例2,66岁,B超显示前列腺98 g,前列腺中叶突入膀胱1 cm,TUPKRP手术历时90 min,切除前列腺组织45 g,Ellick吸出前列腺组织碎片后检查手术创面,在前列腺窝近膀胱颈部12点处散在小气泡内可见少许出血,给予电凝止血时听到明显的爆破声,在继续膀胱冲洗下检查膀胱,膀胱内红色液体,视野不清,此时腹部胀满,B超检查显示腹腔内大量腹水,细针腹部穿刺抽吸出淡红色液体,即行下腹部探查,术中见腹腔内大量淡红色腹水,肠道无损伤,膀胱顶底部呈Y形边缘不齐裂口,最长裂口8 cm,进行膀胱修补、膀胱造瘘和盆腔引流,术后2 d拔出腹腔引流管,术后7 d拔出膀胱造瘘管,术后10 d拔除导尿管,排尿通畅。术后5个月后尿常规检查才恢复正常,术后6个月最大尿流率18 mL/s,无膀胱残余尿,但因持续尿频,给予膀胱镜检查,显示膀胱黏膜光整,无疤痕,前列腺窝光滑、宽敞,给予口服舍尼亭后尿频消失。门诊随访4年,排尿情况良好。

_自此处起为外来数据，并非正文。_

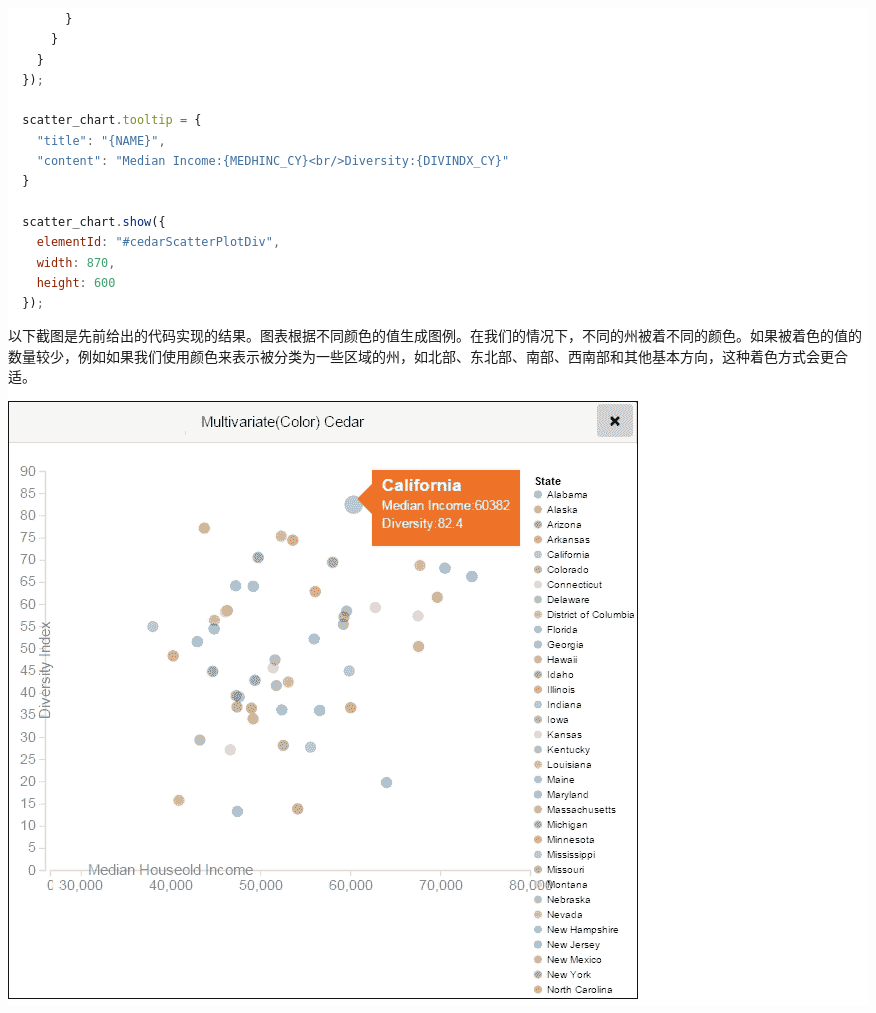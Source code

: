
 ```js
        }
      }
    }
  });

  scatter_chart.tooltip = {
    "title": "{NAME}",
    "content": "Median Income:{MEDHINC_CY}<br/>Diversity:{DIVINDX_CY}"
  }

  scatter_chart.show({
    elementId: "#cedarScatterPlotDiv",
    width: 870,
    height: 600
  });
```

以下截图是先前给出的代码实现的结果。图表根据不同颜色的值生成图例。在我们的情况下，不同的州被着不同的颜色。如果被着色的值的数量较少，例如如果我们使用颜色来表示被分类为一些区域的州，如北部、东北部、南部、西南部和其他基本方向，这种着色方式会更合适。

![使用 AMD 模式加载](img/B04959_08_12.jpg)
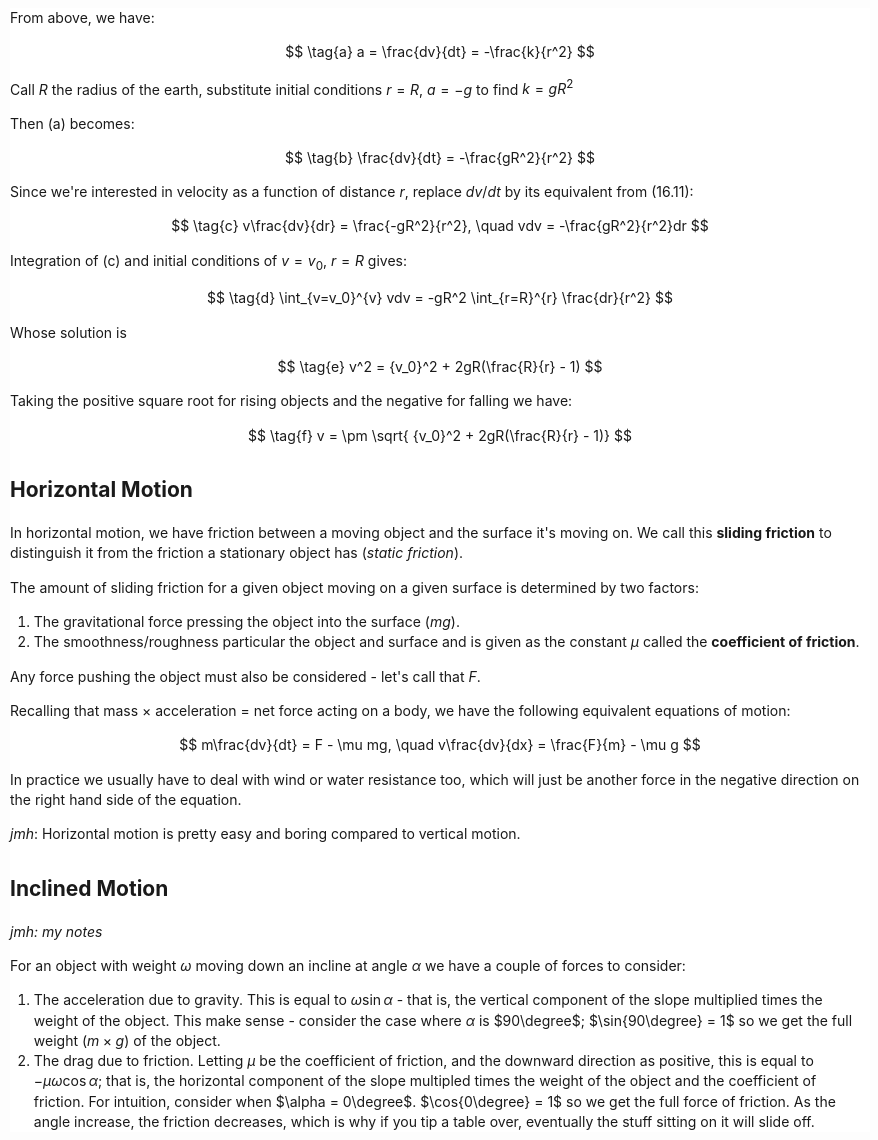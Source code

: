 From above, we have:

$$ \tag{a} a = \frac{dv}{dt} = -\frac{k}{r^2} $$

Call $R$ the radius of the earth, substitute initial conditions $r=R$, $a=-g$ to find $k=gR^2$

Then (a) becomes:

$$ \tag{b} \frac{dv}{dt} = -\frac{gR^2}{r^2} $$

Since we're interested in velocity as a function of distance $r$, replace $dv/dt$ by its equivalent from (16.11):

$$ \tag{c} v\frac{dv}{dr} = \frac{-gR^2}{r^2}, \quad vdv = -\frac{gR^2}{r^2}dr $$

Integration of (c) and initial conditions of $v = v_0$, $r = R$ gives:

$$ \tag{d} \int_{v=v_0}^{v} vdv = -gR^2 \int_{r=R}^{r} \frac{dr}{r^2} $$

Whose solution is

$$ \tag{e} v^2 = {v_0}^2 + 2gR(\frac{R}{r} - 1) $$

Taking the positive square root for rising objects and the negative for falling we have:

$$ \tag{f} v = \pm \sqrt{ {v_0}^2 + 2gR(\frac{R}{r} - 1)} $$ 

## Horizontal Motion

In horizontal motion, we have friction between a moving object and the surface it's moving on. We call this **sliding friction** to distinguish it from the friction a stationary object has (*static friction*).

The amount of sliding friction for a given object moving on a given surface is determined by two factors:

1. The gravitational force pressing the object into the surface ($mg$).
2. The smoothness/roughness particular the object and surface and is given as the constant $\mu$ called the **coefficient of friction**.

Any force pushing the object must also be considered - let's call that $F$.

Recalling that mass $\times$ acceleration = net force acting on a body, we have the following equivalent equations of motion:

$$ m\frac{dv}{dt} = F - \mu mg, \quad v\frac{dv}{dx} = \frac{F}{m} - \mu g $$

In practice we usually have to deal with wind or water resistance too, which will just be another force in the negative direction on the right hand side of the equation.

*jmh*: Horizontal motion is pretty easy and boring compared to vertical motion.

## Inclined Motion

*jmh: my notes*

For an object with weight $\omega$ moving down an incline at angle $\alpha$ we have a couple of forces to consider:

1. The acceleration due to gravity. This is equal to $\omega\sin{\alpha}$ - that is, the vertical component of the slope multiplied times the weight of the object. This make sense - consider the case where $\alpha$ is $90\degree$; $\sin{90\degree} = 1$ so we get the full weight ($m\times g$) of the object.
2. The drag due to friction. Letting $\mu$ be the coefficient of friction, and the downward direction as positive, this is equal to $-\mu\omega\cos{\alpha}$; that is, the horizontal component of the slope multipled times the weight of the object and the coefficient of friction. For intuition, consider when $\alpha = 0\degree$. $\cos{0\degree} = 1$ so we get the full force of friction. As the angle increase, the friction decreases, which is why if you tip a table over, eventually the stuff sitting on it will slide off.

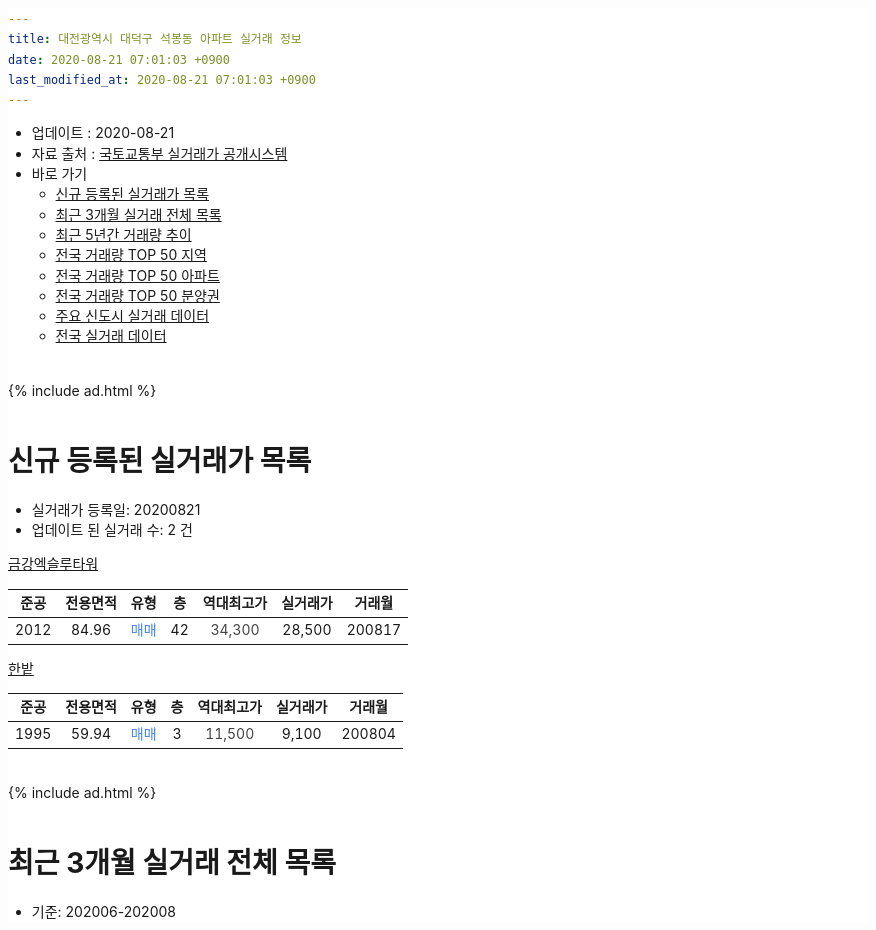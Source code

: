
 ```yaml
---
title: 대전광역시 대덕구 석봉동 아파트 실거래 정보
date: 2020-08-21 07:01:03 +0900
last_modified_at: 2020-08-21 07:01:03 +0900
---
```


* 업데이트 : 2020-08-21
* 자료 출처 : [국토교통부 실거래가 공개시스템](http://rt.molit.go.kr)
* 바로 가기
    * [신규 등록된 실거래가 목록](#신규-등록된-실거래가-목록)
    * [최근 3개월 실거래 전체 목록](#최근-3개월-실거래-전체-목록)
    * [최근 5년간 거래량 추이](#최근-5년간-거래량-추이)
    * [전국 거래량 TOP 50 지역](https://inasie.github.io/apt-trade-info/최근-3개월-전국에서-가장-거래가-많이-발생한-지역)
    * [전국 거래량 TOP 50 아파트](https://inasie.github.io/apt-trade-info/최근-3개월-전국에서-가장-거래가-많이-발생한-아파트)
    * [전국 거래량 TOP 50 분양권](https://inasie.github.io/apt-trade-info/최근-3개월-전국에서-가장-거래가-많이-발생한-분양권)
    * [주요 신도시 실거래 데이터](https://inasie.github.io/apt-trade-info/주요-신도시)
    * [전국 실거래 데이터](https://inasie.github.io/apt-trade-info/전국)
<br>
{% include ad.html %}
<br>

# 신규 등록된 실거래가 목록
* 실거래가 등록일: 20200821
* 업데이트 된 실거래 수: 2 건


[금강엑슬루타워](https://search.naver.com/search.naver?query=%EB%8C%80%EC%A0%84%EA%B4%91%EC%97%AD%EC%8B%9C+%EB%8C%80%EB%8D%95%EA%B5%AC+%EC%84%9D%EB%B4%89%EB%8F%99+%EA%B8%88%EA%B0%95%EC%97%91%EC%8A%AC%EB%A3%A8%ED%83%80%EC%9B%8C)

|준공|전용면적|유형|층|역대최고가|실거래가|거래월|
|:---:|:---:|:---:|:---:|:---:|:---:|:---:|
|2012|84.96|<span style="color:#4285f3">매매</span>|42|<span style="color:#444444">34,300</span>|28,500|200817|

[한밭](https://search.naver.com/search.naver?query=%EB%8C%80%EC%A0%84%EA%B4%91%EC%97%AD%EC%8B%9C+%EB%8C%80%EB%8D%95%EA%B5%AC+%EC%84%9D%EB%B4%89%EB%8F%99+%ED%95%9C%EB%B0%AD)

|준공|전용면적|유형|층|역대최고가|실거래가|거래월|
|:---:|:---:|:---:|:---:|:---:|:---:|:---:|
|1995|59.94|<span style="color:#4285f3">매매</span>|3|<span style="color:#444444">11,500</span>|9,100|200804|


<br>
{% include ad.html %}
<br>

# 최근 3개월 실거래 전체 목록
* 기준: 202006-202008
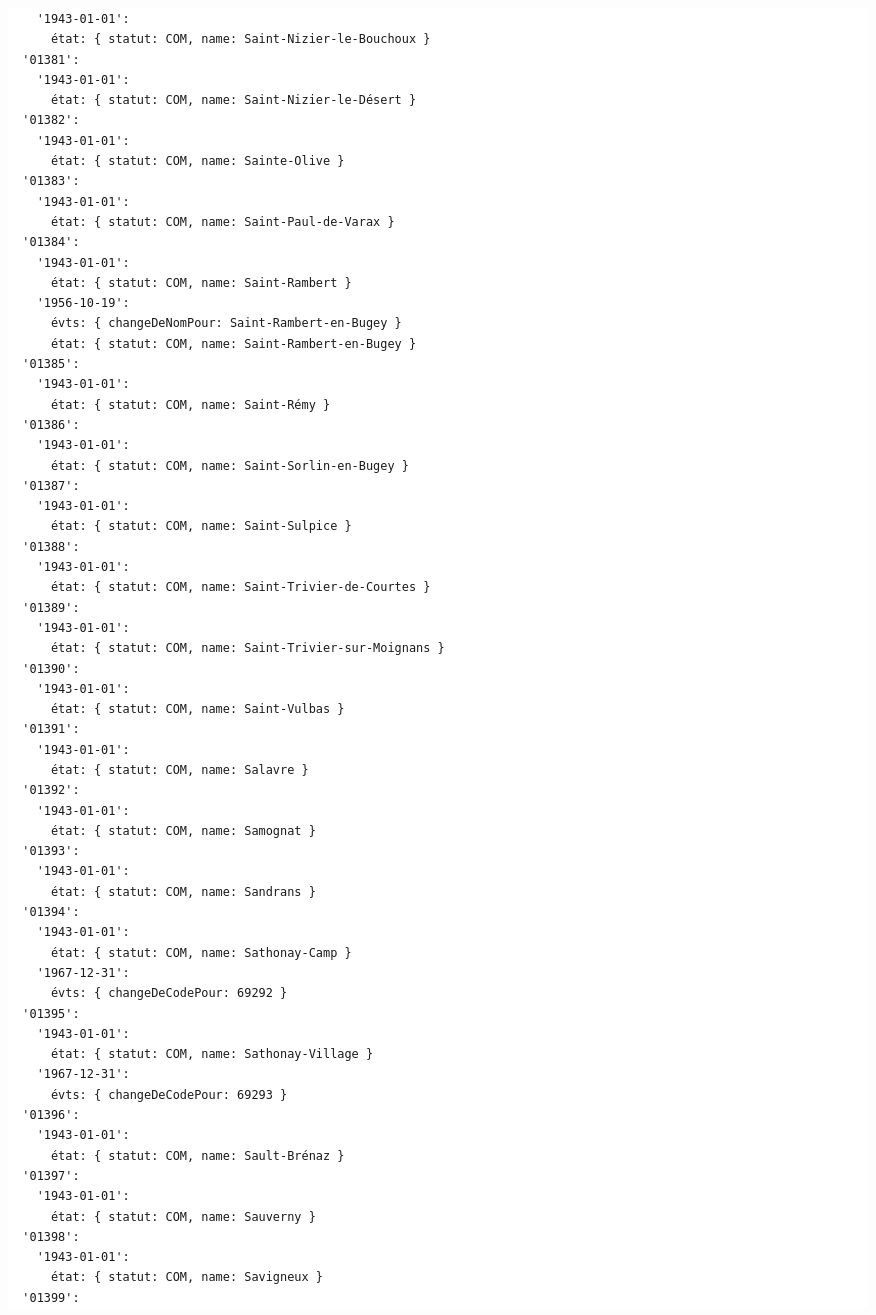         '1943-01-01':
          état: { statut: COM, name: Saint-Nizier-le-Bouchoux }
      '01381':
        '1943-01-01':
          état: { statut: COM, name: Saint-Nizier-le-Désert }
      '01382':
        '1943-01-01':
          état: { statut: COM, name: Sainte-Olive }
      '01383':
        '1943-01-01':
          état: { statut: COM, name: Saint-Paul-de-Varax }
      '01384':
        '1943-01-01':
          état: { statut: COM, name: Saint-Rambert }
        '1956-10-19':
          évts: { changeDeNomPour: Saint-Rambert-en-Bugey }
          état: { statut: COM, name: Saint-Rambert-en-Bugey }
      '01385':
        '1943-01-01':
          état: { statut: COM, name: Saint-Rémy }
      '01386':
        '1943-01-01':
          état: { statut: COM, name: Saint-Sorlin-en-Bugey }
      '01387':
        '1943-01-01':
          état: { statut: COM, name: Saint-Sulpice }
      '01388':
        '1943-01-01':
          état: { statut: COM, name: Saint-Trivier-de-Courtes }
      '01389':
        '1943-01-01':
          état: { statut: COM, name: Saint-Trivier-sur-Moignans }
      '01390':
        '1943-01-01':
          état: { statut: COM, name: Saint-Vulbas }
      '01391':
        '1943-01-01':
          état: { statut: COM, name: Salavre }
      '01392':
        '1943-01-01':
          état: { statut: COM, name: Samognat }
      '01393':
        '1943-01-01':
          état: { statut: COM, name: Sandrans }
      '01394':
        '1943-01-01':
          état: { statut: COM, name: Sathonay-Camp }
        '1967-12-31':
          évts: { changeDeCodePour: 69292 }
      '01395':
        '1943-01-01':
          état: { statut: COM, name: Sathonay-Village }
        '1967-12-31':
          évts: { changeDeCodePour: 69293 }
      '01396':
        '1943-01-01':
          état: { statut: COM, name: Sault-Brénaz }
      '01397':
        '1943-01-01':
          état: { statut: COM, name: Sauverny }
      '01398':
        '1943-01-01':
          état: { statut: COM, name: Savigneux }
      '01399':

例3,70岁,B超显示前列腺96 g,TUPKRP治疗时间80 min,切除前列腺组织40 g,Ellick吸出前列腺组织碎片后检查手术创面,在前列腺窝近膀胱颈部11点处小气泡内电凝止血时听到明显的爆炸声,操作手有震动感,电切镜复查膀胱顶部黏膜2 cm裂开伴出血,给与电凝止血,术后保留导尿7 d,术后随访4个月,尿常规正常,排尿通畅。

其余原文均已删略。